Hominin fossils from this era are commonly classified as H. heidelbergensis, a chronospecies that stands at the transition between Homo erectus and early Neanderthals. The Palaeolithic Acheulean culture, attributed to this and other finds in the Cave of Aroeira, is characterised by the production of Stone tools, notably the hand axe and the use of fire. The skull was damaged during the 2014 excavation from the hard conglomerate rock, but was restored in the following two years. It was only in 2017 that the description of the skull was published in the Proceedings of the National Academy of Sciences of the United States of America (PNAS).

==Features==
Aroeira 3 shows some of the features from similar skulls found in Europe, but their combination is unique. The over-eyelashes are continuous, as in the Bilzingsleben skull fragments of Homo erectus bilzingslebensis. The mastoid of the temporal bone is short as in Homo steinheimensis from the gravel pit at Steinheim an der Murr. The large, triangular bony tap on the temporal bone near the auditory canal is also present in skull no. 5 from the site Sima de los Huesos in Spain, the best preserved Homo heidelbergensis skull in the world. The Aroeira 3 skull, however, differs from this and the Homo steinheimensis by the absence of essential features that also occur in the early Neanderthals.

==Location==
The skull was found in a cave above the source of the Rio Almonda, a tributary of the Tagus, which lies in the karst landscape of the Portuguese Estremadura Limestone Massif. The river forms an approximately 40-kilometer-long cut in the limestone massif with steep banks up to 70 meters in height. On these steep banks, there are various entrances to caves and cave systems that are partially collapsed or filled.
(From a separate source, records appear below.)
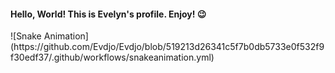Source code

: #### Hello, World! This is Evelyn's profile. Enjoy! 😉

<div>
  ![Snake Animation] (https://github.com/Evdjo/Evdjo/blob/519213d26341c5f7b0db5733e0f532f9f30edf37/.github/workflows/snakeanimation.yml)
</div>
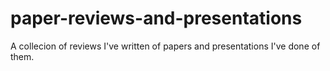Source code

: # paper-reviews-and-presentations
A collecion of reviews I've written of papers and presentations I've done of them.
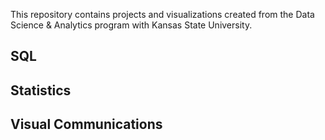 This repository contains projects and visualizations created from the Data Science & Analytics program with Kansas State University. 
## SQL

## Statistics

## Visual Communications
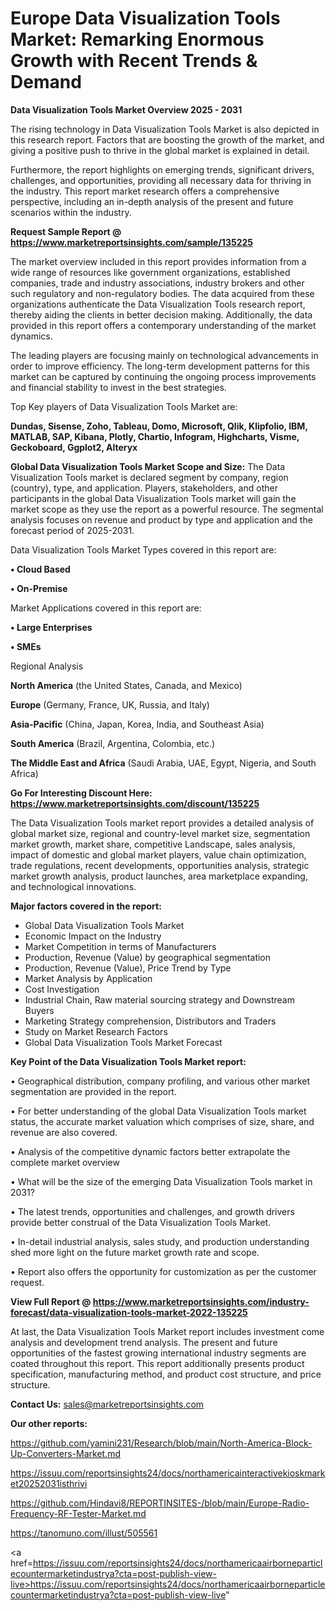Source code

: # Europe Data Visualization Tools Market: Remarking Enormous Growth with Recent Trends & Demand

<Strong> Data Visualization Tools Market Overview 2025 - 2031</strong>

The rising technology in Data Visualization Tools Market is also depicted in this research report. Factors that are boosting the growth of the market, and giving a positive push to thrive in the global market is explained in detail.

Furthermore, the report highlights on emerging trends, significant drivers, challenges, and opportunities, providing all necessary data for thriving in the industry. This report market research offers a comprehensive perspective, including an in-depth analysis of the present and future scenarios within the industry.

<strong>Request Sample Report @ <a href=https://www.marketreportsinsights.com/sample/135225>https://www.marketreportsinsights.com/sample/135225</a></strong>

The market overview included in this report provides information from a wide range of resources like government organizations, established companies, trade and industry associations, industry brokers and other such regulatory and non-regulatory bodies. The data acquired from these organizations authenticate the Data Visualization Tools research report, thereby aiding the clients in better decision making. Additionally, the data provided in this report offers a contemporary understanding of the market dynamics.

The leading players are focusing mainly on technological advancements in order to improve efficiency. The long-term development patterns for this market can be captured by continuing the ongoing process improvements and financial stability to invest in the best strategies.

Top Key players of Data Visualization Tools Market are:

<strong>Dundas, Sisense, Zoho, Tableau, Domo, Microsoft, Qlik, Klipfolio, IBM, MATLAB, SAP, Kibana, Plotly, Chartio, Infogram, Highcharts, Visme, Geckoboard, Ggplot2, Alteryx</strong>

<strong><b>Global Data Visualization Tools Market Scope and Size:</b></strong>
The Data Visualization Tools market is declared segment by company, region (country), type, and application. Players, stakeholders, and other participants in the global Data Visualization Tools market will gain the market scope as they use the report as a powerful resource. The segmental analysis focuses on revenue and product by type and application and the forecast period of 2025-2031.

Data Visualization Tools Market Types covered in this report are:

<strong>• Cloud Based

• On-Premise</strong>

Market Applications covered in this report are:

<strong>• Large Enterprises

• SMEs</strong> 

Regional Analysis

<strong>North America</strong> (the United States, Canada, and Mexico)

<strong>Europe</strong> (Germany, France, UK, Russia, and Italy)

<strong>Asia-Pacific</strong> (China, Japan, Korea, India, and Southeast Asia)

<strong>South America</strong> (Brazil, Argentina, Colombia, etc.)

<strong>The Middle East and Africa</strong> (Saudi Arabia, UAE, Egypt, Nigeria, and South Africa)

<strong>Go For Interesting Discount Here: <a href=https://www.marketreportsinsights.com/discount/135225>https://www.marketreportsinsights.com/discount/135225</a></strong>

The Data Visualization Tools market report provides a detailed analysis of global market size, regional and country-level market size, segmentation market growth, market share, competitive Landscape, sales analysis, impact of domestic and global market players, value chain optimization, trade regulations, recent developments, opportunities analysis, strategic market growth analysis, product launches, area marketplace expanding, and technological innovations.

<strong><b>Major factors covered in the report:</b></strong>
<ul>
  <li>Global Data Visualization Tools Market </li>
  <li>Economic Impact on the Industry</li>
  <li>Market Competition in terms of Manufacturers</li>
  <li>Production, Revenue (Value) by geographical segmentation</li>
  <li>Production, Revenue (Value), Price Trend by Type</li>
  <li>Market Analysis by Application</li>
  <li>Cost Investigation</li>
  <li>Industrial Chain, Raw material sourcing strategy and Downstream Buyers</li>
  <li>Marketing Strategy comprehension, Distributors and Traders</li>
  <li>Study on Market Research Factors</li>
  <li>Global Data Visualization Tools Market Forecast</li>
</ul>

<strong><b>Key Point of the Data Visualization Tools Market report:</b></strong>

• Geographical distribution, company profiling, and various other market segmentation are provided in the report.

• For better understanding of the global Data Visualization Tools market status, the accurate market valuation which comprises of size, share, and revenue are also covered.

• Analysis of the competitive dynamic factors better extrapolate the complete market overview

• What will be the size of the emerging Data Visualization Tools market in 2031?

• The latest trends, opportunities and challenges, and growth drivers provide better construal of the Data Visualization Tools Market.

• In-detail industrial analysis, sales study, and production understanding shed more light on the future market growth rate and scope.

• Report also offers the opportunity for customization as per the customer request.

<strong><b>View Full Report @ <a href=https://www.marketreportsinsights.com/industry-forecast/data-visualization-tools-market-2022-135225>https://www.marketreportsinsights.com/industry-forecast/data-visualization-tools-market-2022-135225</a></b></strong>


At last, the Data Visualization Tools Market report includes investment come analysis and development trend analysis. The present and future opportunities of the fastest growing international industry segments are coated throughout this report. This report additionally presents product specification, manufacturing method, and product cost structure, and price structure.

<strong>Contact Us:</strong>
sales@marketreportsinsights.com

<strong>Our other reports:</strong>

<a href=https://github.com/yamini231/Research/blob/main/North-America-Block-Up-Converters-Market.md>https://github.com/yamini231/Research/blob/main/North-America-Block-Up-Converters-Market.md</a>

<a href=https://issuu.com/reportsinsights24/docs/northamericainteractivekioskmarket20252031isthrivi>https://issuu.com/reportsinsights24/docs/northamericainteractivekioskmarket20252031isthrivi</a>

<a href=https://github.com/Hindavi8/REPORTINSITES-/blob/main/Europe-Radio-Frequency-RF-Tester-Market.md>https://github.com/Hindavi8/REPORTINSITES-/blob/main/Europe-Radio-Frequency-RF-Tester-Market.md</a>

<a href=https://tanomuno.com/illust/505561>https://tanomuno.com/illust/505561</a>

<a href=https://issuu.com/reportsinsights24/docs/northamericaairborneparticlecountermarketindustrya?cta=post-publish-view-live>https://issuu.com/reportsinsights24/docs/northamericaairborneparticlecountermarketindustrya?cta=post-publish-view-live</a>"
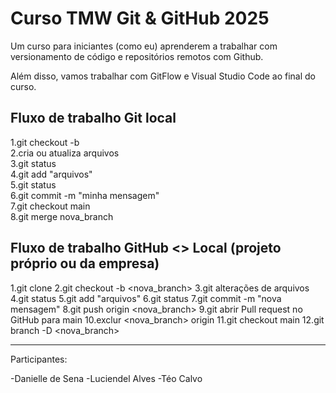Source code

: # Curso TMW Git & GitHub 2025

Um curso para iniciantes (como eu) aprenderem a trabalhar com versionamento de código e repositórios remotos com Github.

Além disso, vamos trabalhar com GitFlow e Visual Studio Code ao final do curso.

## Fluxo de trabalho Git local

1.git checkout -b <nova-branch> <br/>
2.cria ou atualiza arquivos <br/>
3.git status <br/>
4.git add "arquivos" <br/>
5.git status <br/>
6.git commit -m "minha mensagem" <br/>
7.git checkout main <br/>
8.git merge nova_branch <br/>

## Fluxo de trabalho GitHub <> Local (projeto próprio ou da empresa)
1.git clone <endereco do projeto>
2.git checkout -b <nova_branch>
3.git alterações de arquivos
4.git status
5.git add "arquivos"
6.git status
7.git commit -m "nova mensagem"
8.git push origin <nova_branch>
9.git abrir Pull request no GitHub para main
10.exclur <nova_branch> origin
11.git checkout main
12.git branch -D <nova_branch>

------

Participantes: 

-Danielle de Sena
-Luciendel Alves
-Téo Calvo


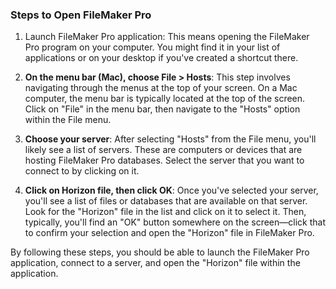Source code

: ### Steps to Open FileMaker Pro

1. Launch FileMaker Pro application: This means opening the FileMaker Pro program on your computer. You might find it in your list of applications or on your desktop if you've created a shortcut there.
    
2. **On the menu bar (Mac), choose File > Hosts**: This step involves navigating through the menus at the top of your screen. On a Mac computer, the menu bar is typically located at the top of the screen. Click on "File" in the menu bar, then navigate to the "Hosts" option within the File menu.
    
3. **Choose your server**: After selecting "Hosts" from the File menu, you'll likely see a list of servers. These are computers or devices that are hosting FileMaker Pro databases. Select the server that you want to connect to by clicking on it.
    
4. **Click on Horizon file, then click OK**: Once you've selected your server, you'll see a list of files or databases that are available on that server. Look for the "Horizon" file in the list and click on it to select it. Then, typically, you'll find an "OK" button somewhere on the screen—click that to confirm your selection and open the "Horizon" file in FileMaker Pro.
    

By following these steps, you should be able to launch the FileMaker Pro application, connect to a server, and open the "Horizon" file within the application.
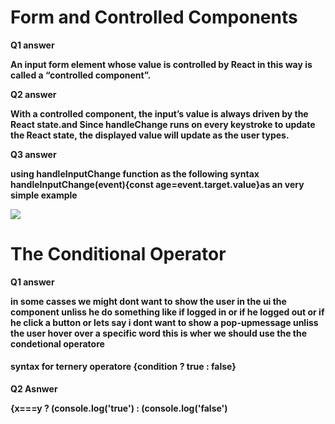 
# Form and Controlled Components

**Q1 answer**

**An input form element whose value is controlled by React in this way is called a “controlled component”.**

**Q2 answer**

**With a controlled component, the input’s value is always driven by the React state.and  Since handleChange runs on every keystroke to update the React state, the displayed value will update as the user types.**

**Q3 answer**

**using handleInputChange function as the following syntax handleInputChange(event){const age=event.target.value}as an very simple example**

<img src="https://res.cloudinary.com/practicaldev/image/fetch/s--1_52psnZ--/c_imagga_scale,f_auto,fl_progressive,h_500,q_auto,w_1000/https://dev-to-uploads.s3.amazonaws.com/i/t5esv4088d1gmnkvivjj.png">


# The Conditional Operator 

**Q1 answer**

**in some casses we might dont want to show the user in the ui the component unliss he do something like if logged in or if he logged out or if he click a button or lets say i dont want to show a pop-upmessage unliss the user hover over a specific word this is wher we should use the the condetional operatore**



#### syntax for ternery operatore {condition ? true : false}

**Q2 Asnwer**

**{x===y ? (console.log('true') : (console.log('false')**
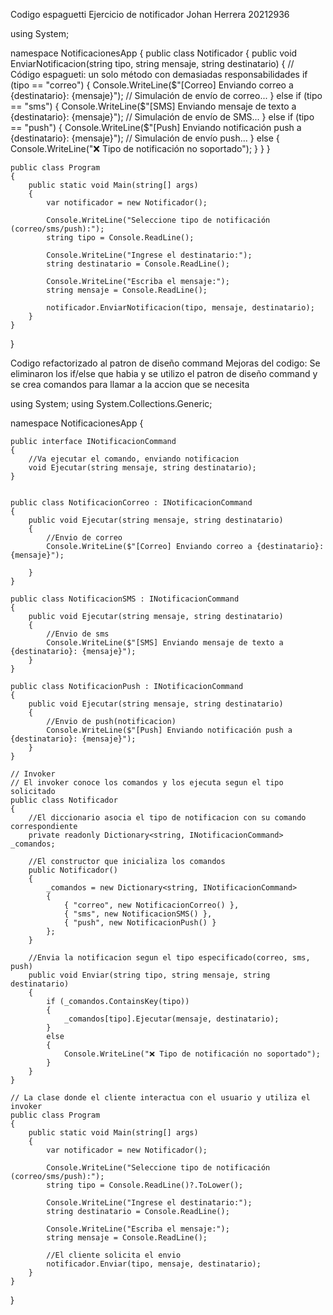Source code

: Codigo espaguetti
Ejercicio de notificador
Johan Herrera 20212936

using System;

namespace NotificacionesApp
{
    public class Notificador
    {
        public void EnviarNotificacion(string tipo, string mensaje, string destinatario)
        {
            // Código espagueti: un solo método con demasiadas responsabilidades
            if (tipo == "correo")
            {
                Console.WriteLine($"[Correo] Enviando correo a {destinatario}: {mensaje}");
                // Simulación de envío de correo...
            }
            else if (tipo == "sms")
            {
                Console.WriteLine($"[SMS] Enviando mensaje de texto a {destinatario}: {mensaje}");
                // Simulación de envío de SMS...
            }
            else if (tipo == "push")
            {
                Console.WriteLine($"[Push] Enviando notificación push a {destinatario}: {mensaje}");
                // Simulación de envío push...
            }
            else
            {
                Console.WriteLine("❌ Tipo de notificación no soportado");
            }
        }
    }

    public class Program
    {
        public static void Main(string[] args)
        {
            var notificador = new Notificador();

            Console.WriteLine("Seleccione tipo de notificación (correo/sms/push):");
            string tipo = Console.ReadLine();

            Console.WriteLine("Ingrese el destinatario:");
            string destinatario = Console.ReadLine();

            Console.WriteLine("Escriba el mensaje:");
            string mensaje = Console.ReadLine();

            notificador.EnviarNotificacion(tipo, mensaje, destinatario);
        }
    }
}

Codigo refactorizado al patron de diseño command
Mejoras del codigo: 
Se eliminaron los if/else que habia y se utilizo el patron de diseño command y se crea comandos para llamar a la accion que se necesita

using System;
using System.Collections.Generic;

namespace NotificacionesApp
{
    
    public interface INotificacionCommand
    {
        //Va ejecutar el comando, enviando notificacion
        void Ejecutar(string mensaje, string destinatario);
    }

    
    public class NotificacionCorreo : INotificacionCommand
    {
        public void Ejecutar(string mensaje, string destinatario)
        {
            //Envio de correo
            Console.WriteLine($"[Correo] Enviando correo a {destinatario}: {mensaje}");
            
        }
    }

    public class NotificacionSMS : INotificacionCommand
    {
        public void Ejecutar(string mensaje, string destinatario)
        {
            //Envio de sms
            Console.WriteLine($"[SMS] Enviando mensaje de texto a {destinatario}: {mensaje}");
        }
    }

    public class NotificacionPush : INotificacionCommand
    {
        public void Ejecutar(string mensaje, string destinatario)
        {
            //Envio de push(notificacion)
            Console.WriteLine($"[Push] Enviando notificación push a {destinatario}: {mensaje}");
        }
    }

    // Invoker
    // El invoker conoce los comandos y los ejecuta segun el tipo solicitado
    public class Notificador
    {
        //El diccionario asocia el tipo de notificacion con su comando correspondiente
        private readonly Dictionary<string, INotificacionCommand> _comandos;

        //El constructor que inicializa los comandos
        public Notificador()
        {
            _comandos = new Dictionary<string, INotificacionCommand>
            {
                { "correo", new NotificacionCorreo() },
                { "sms", new NotificacionSMS() },
                { "push", new NotificacionPush() }
            };
        }

        //Envia la notificacion segun el tipo especificado(correo, sms, push)
        public void Enviar(string tipo, string mensaje, string destinatario)
        {
            if (_comandos.ContainsKey(tipo))
            {
                _comandos[tipo].Ejecutar(mensaje, destinatario);
            }
            else
            {
                Console.WriteLine("❌ Tipo de notificación no soportado");
            }
        }
    }

    // La clase donde el cliente interactua con el usuario y utiliza el invoker
    public class Program
    {
        public static void Main(string[] args)
        {
            var notificador = new Notificador();

            Console.WriteLine("Seleccione tipo de notificación (correo/sms/push):");
            string tipo = Console.ReadLine()?.ToLower();

            Console.WriteLine("Ingrese el destinatario:");
            string destinatario = Console.ReadLine();

            Console.WriteLine("Escriba el mensaje:");
            string mensaje = Console.ReadLine();

            //El cliente solicita el envio
            notificador.Enviar(tipo, mensaje, destinatario);
        }
    }
}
Some caves have been excavated and explored. They are associated with human evolution during the Pleistocene and the cultural history during the Paleolithic. There are some cave systems used in the Upper Palaeolithic such as Entrada Superior, Entrada do Vale da Serra and Gruta da Aroeira. The Middle Palaeolithic is represented in the Gruta da Oliveira. Late Palaeolithic developments of the Solutrean and Magdalenian cultures can be found in the Galeria da Cisterna and the Lapa dos Coelhos.

Since 1978, the caves have been systematically explored, the first phase of the excavation work in the Cave of Aroeira lasted from 1998 until 2002. In addition to two early human teeth from the Acheulian industry (a canine and a molar, known as Aroeira 1 and Aroeira 2) were also found. The second phase of excavation, from 2013 to 2015, included the well-preserved skull Aroeira 3, but the hardness of the sediment in which it was embedded lead to damage during recovery and had it to be partially reconstructed.

==Age==
The age was assessed by uranium–thorium dating, whereby the age of the outer layer of the adjacent stalagmite was found to be 406,000 years within a range of 30,000 years. This is the upper limit because the stalagmite was later buried by boulders and mud masses and stopped growing. Calcite crusts on the skull itself were dated to 390,000 years (± 14,000 years).